Share

3. Pesan Pertama

"Mas, bisa tolong bantu aku bermain sebentar dengan Rena?" Weni meminta tolong Haris yang tengah bermain ponselnya dengan televisi yang menyala.

Hari ini adalah hari libur Haris, sejak pagi Haris terus bermain ponselnya. Sementara Weni, ia sudah sibuk sejak matahari mulai terbit.

Pekerjaan yang sama terus ia lakukan setiap harinya, tapi itu adalah kewajibannya. Meski terkadang penat, kodratnya sebagai seorang Istri membuatnya tak bisa menolaknya.

"Aku ini sedang libur, aku ingin beristirahat. Bukankah itu wajar?" Haris menatap tajam Weni, menolak dibalik ucapannya.
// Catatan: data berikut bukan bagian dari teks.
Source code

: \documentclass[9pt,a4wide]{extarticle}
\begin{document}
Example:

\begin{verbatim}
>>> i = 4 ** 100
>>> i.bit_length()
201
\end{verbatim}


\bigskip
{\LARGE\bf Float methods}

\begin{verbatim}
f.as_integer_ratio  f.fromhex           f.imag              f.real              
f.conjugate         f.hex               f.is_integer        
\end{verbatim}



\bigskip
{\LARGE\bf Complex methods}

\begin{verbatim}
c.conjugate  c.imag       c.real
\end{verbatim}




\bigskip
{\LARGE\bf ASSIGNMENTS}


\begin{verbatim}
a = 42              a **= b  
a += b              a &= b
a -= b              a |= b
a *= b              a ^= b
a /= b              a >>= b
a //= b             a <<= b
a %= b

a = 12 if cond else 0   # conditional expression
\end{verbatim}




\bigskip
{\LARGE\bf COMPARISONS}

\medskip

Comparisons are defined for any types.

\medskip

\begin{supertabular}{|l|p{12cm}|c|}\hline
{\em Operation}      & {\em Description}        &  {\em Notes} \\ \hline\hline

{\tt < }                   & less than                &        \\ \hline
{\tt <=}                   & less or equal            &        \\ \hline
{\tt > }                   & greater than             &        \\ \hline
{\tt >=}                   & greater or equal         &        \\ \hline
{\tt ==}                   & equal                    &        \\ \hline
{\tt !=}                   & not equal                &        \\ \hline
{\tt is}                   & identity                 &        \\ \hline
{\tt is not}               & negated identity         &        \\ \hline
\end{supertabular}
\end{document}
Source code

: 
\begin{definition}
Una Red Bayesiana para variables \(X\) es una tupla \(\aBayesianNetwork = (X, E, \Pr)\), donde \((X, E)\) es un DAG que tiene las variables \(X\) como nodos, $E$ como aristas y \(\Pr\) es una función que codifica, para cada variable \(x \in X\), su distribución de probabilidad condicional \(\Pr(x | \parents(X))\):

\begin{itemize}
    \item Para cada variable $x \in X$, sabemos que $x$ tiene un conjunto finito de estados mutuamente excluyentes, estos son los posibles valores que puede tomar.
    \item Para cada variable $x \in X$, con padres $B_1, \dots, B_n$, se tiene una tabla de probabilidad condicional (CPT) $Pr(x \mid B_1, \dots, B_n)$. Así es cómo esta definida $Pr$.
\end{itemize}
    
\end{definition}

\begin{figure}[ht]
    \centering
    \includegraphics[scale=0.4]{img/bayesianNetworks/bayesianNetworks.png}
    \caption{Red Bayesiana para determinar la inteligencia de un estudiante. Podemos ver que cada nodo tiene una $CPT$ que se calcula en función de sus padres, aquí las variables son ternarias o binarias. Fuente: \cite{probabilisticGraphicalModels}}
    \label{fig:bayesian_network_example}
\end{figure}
Weni terdiam, dia butuh Rena ditemani Haris. Tapi lagi-lagi dirinya harus mengurus anaknya dan juga mengurus rumah secara bersamaan.

"Mama …." 

Tangan kecil Rena yang menarik tangannya, membuyarkan lamunannya. Rasa kesal dan sakit hati yang dirasakan berangsur reda, terlebih saat Rena tersenyum.

"Aku akan pergi ke rumah teman, lebih baik beristirahat di sana."

Suara yang cukup keras terdengar dari dapur tempat Weni bersama Rena. Weni berlari ke depan bersama Rena, mengejar Haris yang tengah bersiap.

"Istirahatlah di rumah, aku tidak akan mengganggumu." 

Weni mencoba menghentikan langkah Haris, tapi itu percuma. Haris tetap pergi, meski Rena tengah menangis karena ditinggal Ayahnya.

Weni menggendong Rena, mencoba menenangkannya. Ia mengajak bermain Rena, menyingkirkan tugasnya akan rumah.

Beruntung Rena dengan cepat menghentikan tangisannya dan bermain seperti biasanya. Hingga akhirnya Rena tertidur, ia segera menyelesaikan tugasnya.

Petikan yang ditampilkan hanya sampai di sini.